The state of California is trying to change that. It’s now poring over the results of a survey completed in January of nearly 15,200 employers—representing about 12.6 million of California’s 14 million-person workforce—to ferret out a uniform definition of “green job.” There have been some surprising results.
Green jobs represent 3.8 percent of California’s total employment, according to preliminary results of the survey, which was conducted by the Employment Development Department. That’s nearly four times the 1.1 percent identified in a December 2009 study of the state’s green economy, which used 2008 employment numbers. Conducted by Next 10, a Palo Alto-based nonprofit, the study identified 160,000 green jobs in 2008. Using the state’s newer numbers, green jobs have risen to 532,000.
Almost two-thirds of employers told the state they use at least one green practice, such as recycling, improving energy efficiencies, water conservation or using more second-generation products.
“Any time you use more energy than needed per unit of economic productivity, or any time you produce more waste per unit of economic activity, you increase costs,” said Assemblywoman Nancy Skinner, a Berkeley Democrat and former chairwoman of the lower house’s Natural Resources Committee. “Of course, it’s good for the environment, but it’s totally good for the bottom line.”
The other thing the state discovered is that whatever a green job is, there are a lot of them scattered throughout California.
“One thing that distinguishes the green economy from either high-tech or biotech is that both high-tech and biotech tended to be regional economic engines,” said Victoria Bradshaw, Schwarzenegger’s Cabinet secretary for labor and workforce issues.
“That’s not the case with the clean-tech economy. Every region of the state is participating and leveraging their own natural assets to become a player,” she said.
At 87 percent, Sacramento was the statewide leader in green-job growth from 1995 to 2008, the period examined in the Next 10 study. Sacramento also had the highest growth in green jobs related to the air and environment, 157 percent.
But what exactly is a green job?
“They’re jobs involved in the production, distribution or delivery of products or services that pollute less, make less waste, use less fossil fuels, clean our air or water, or use more efficiently our energy and natural resources,” is Skinner’s working definition.

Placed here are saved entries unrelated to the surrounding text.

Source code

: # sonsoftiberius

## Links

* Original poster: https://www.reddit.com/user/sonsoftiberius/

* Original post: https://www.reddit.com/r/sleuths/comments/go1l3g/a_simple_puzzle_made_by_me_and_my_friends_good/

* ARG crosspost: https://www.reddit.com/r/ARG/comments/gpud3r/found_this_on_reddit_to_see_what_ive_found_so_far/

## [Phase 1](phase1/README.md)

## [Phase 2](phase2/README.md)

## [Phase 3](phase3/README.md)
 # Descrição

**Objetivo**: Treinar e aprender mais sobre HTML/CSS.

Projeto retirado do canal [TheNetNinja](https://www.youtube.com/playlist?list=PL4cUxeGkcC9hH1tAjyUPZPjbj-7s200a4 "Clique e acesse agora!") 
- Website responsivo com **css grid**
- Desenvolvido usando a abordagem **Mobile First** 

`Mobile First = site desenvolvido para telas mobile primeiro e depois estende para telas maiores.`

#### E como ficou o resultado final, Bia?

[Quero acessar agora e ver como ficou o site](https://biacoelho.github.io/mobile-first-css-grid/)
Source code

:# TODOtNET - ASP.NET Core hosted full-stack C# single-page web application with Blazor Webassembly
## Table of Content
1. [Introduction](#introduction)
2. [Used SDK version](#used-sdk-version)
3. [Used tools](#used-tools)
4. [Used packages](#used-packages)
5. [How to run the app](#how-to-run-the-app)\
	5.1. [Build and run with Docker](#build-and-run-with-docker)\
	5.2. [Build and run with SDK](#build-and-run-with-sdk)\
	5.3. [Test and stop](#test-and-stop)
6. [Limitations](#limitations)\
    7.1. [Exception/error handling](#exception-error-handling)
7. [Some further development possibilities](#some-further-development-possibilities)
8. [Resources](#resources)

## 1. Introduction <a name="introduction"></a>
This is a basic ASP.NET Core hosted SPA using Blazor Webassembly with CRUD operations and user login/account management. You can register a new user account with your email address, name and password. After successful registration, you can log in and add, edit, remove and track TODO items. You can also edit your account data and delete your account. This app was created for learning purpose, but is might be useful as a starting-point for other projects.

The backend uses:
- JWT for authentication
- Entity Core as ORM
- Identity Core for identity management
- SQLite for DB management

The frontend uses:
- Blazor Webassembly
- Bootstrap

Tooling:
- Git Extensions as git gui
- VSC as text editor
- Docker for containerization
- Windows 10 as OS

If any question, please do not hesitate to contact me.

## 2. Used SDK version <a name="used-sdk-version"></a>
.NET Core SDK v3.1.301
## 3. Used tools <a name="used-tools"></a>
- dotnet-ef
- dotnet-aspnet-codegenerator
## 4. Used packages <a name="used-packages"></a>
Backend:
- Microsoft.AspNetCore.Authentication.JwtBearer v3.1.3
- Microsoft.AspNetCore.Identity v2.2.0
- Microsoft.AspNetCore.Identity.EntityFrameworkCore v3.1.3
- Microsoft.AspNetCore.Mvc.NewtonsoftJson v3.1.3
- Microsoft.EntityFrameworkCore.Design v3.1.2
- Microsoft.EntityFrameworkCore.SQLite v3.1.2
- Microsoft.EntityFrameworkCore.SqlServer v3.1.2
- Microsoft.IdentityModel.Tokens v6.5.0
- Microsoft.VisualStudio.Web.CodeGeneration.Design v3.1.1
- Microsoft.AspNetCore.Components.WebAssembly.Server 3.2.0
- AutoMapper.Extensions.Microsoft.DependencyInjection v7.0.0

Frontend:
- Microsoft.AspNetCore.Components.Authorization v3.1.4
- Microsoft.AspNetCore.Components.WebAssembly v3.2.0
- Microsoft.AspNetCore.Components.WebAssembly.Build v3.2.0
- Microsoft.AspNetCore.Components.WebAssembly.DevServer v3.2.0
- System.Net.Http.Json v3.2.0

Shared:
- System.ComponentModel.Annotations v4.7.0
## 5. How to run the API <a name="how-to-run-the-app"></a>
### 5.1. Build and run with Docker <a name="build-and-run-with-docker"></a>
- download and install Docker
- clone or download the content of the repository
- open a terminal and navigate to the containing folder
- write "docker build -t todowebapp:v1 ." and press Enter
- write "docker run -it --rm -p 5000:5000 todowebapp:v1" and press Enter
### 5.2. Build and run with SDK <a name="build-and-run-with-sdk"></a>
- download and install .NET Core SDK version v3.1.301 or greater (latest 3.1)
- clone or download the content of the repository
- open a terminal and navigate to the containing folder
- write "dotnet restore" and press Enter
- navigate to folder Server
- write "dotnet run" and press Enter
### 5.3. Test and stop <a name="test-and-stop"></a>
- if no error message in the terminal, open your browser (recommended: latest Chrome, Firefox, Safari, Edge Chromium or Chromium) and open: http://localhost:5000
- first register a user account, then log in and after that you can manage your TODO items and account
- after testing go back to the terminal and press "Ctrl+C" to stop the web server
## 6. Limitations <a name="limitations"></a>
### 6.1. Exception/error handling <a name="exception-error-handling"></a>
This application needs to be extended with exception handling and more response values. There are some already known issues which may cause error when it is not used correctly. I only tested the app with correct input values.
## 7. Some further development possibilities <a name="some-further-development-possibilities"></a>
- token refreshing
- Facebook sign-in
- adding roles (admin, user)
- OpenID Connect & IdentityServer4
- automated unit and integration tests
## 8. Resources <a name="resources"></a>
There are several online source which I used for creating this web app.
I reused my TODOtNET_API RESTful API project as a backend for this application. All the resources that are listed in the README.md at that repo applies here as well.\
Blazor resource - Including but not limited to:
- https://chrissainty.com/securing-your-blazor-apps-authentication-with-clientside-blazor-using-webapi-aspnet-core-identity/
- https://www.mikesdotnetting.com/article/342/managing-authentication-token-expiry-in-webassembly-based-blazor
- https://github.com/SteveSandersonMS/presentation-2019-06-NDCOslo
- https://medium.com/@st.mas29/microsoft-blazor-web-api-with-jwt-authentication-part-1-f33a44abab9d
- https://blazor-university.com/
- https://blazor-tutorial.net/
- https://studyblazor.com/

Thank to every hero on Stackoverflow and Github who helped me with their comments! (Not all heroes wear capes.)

The state’s first stab at an official definition is similar, and plays off the word green. A green job produces goods or services that:
G: Generate and store renewable energy. R: Recycle existing materials. E: Expand energy efficiency through manufacturing, distributing, building and installing more efficient products and systems. E: Educate about the benefits of green. N: Nurture creation and use of natural and sustainable products and strategies.
Previously, most of the state’s knowledge about the green economy came secondhand, gleaned from databases of industries known to be green. Followed by some elementary deductive reasoning: If a company makes blades for wind turbines, its employees must be green.
What the survey reveals is that clean tech cuts across all sectors of the economy—sometimes in unexpected places.
A company not necessarily considered green often has green employees. Skinner cites Chevron Energy Solutions, which advises public- and private-sector entities: Chevron puts up the capital, does the work and is paid back through the savings generated by the reduced energy use.
In rural areas like the north coast, green jobs can take a different form. Fueled by investment by private landowners and federal and state dollars, thousands of jobs have been created restoring salmon habitat, said Assemblyman Wes Chesbro, an Arcata Democrat.
Uniform definition or not, the state sees a steady, rapid increase in green jobs. Says Bradshaw, “You’re seeing a conversion to green more rapidly than expected because there is a bottom-line impact.”
Whatever a green job is, the number of them is growing, and a big reason is greenbacks.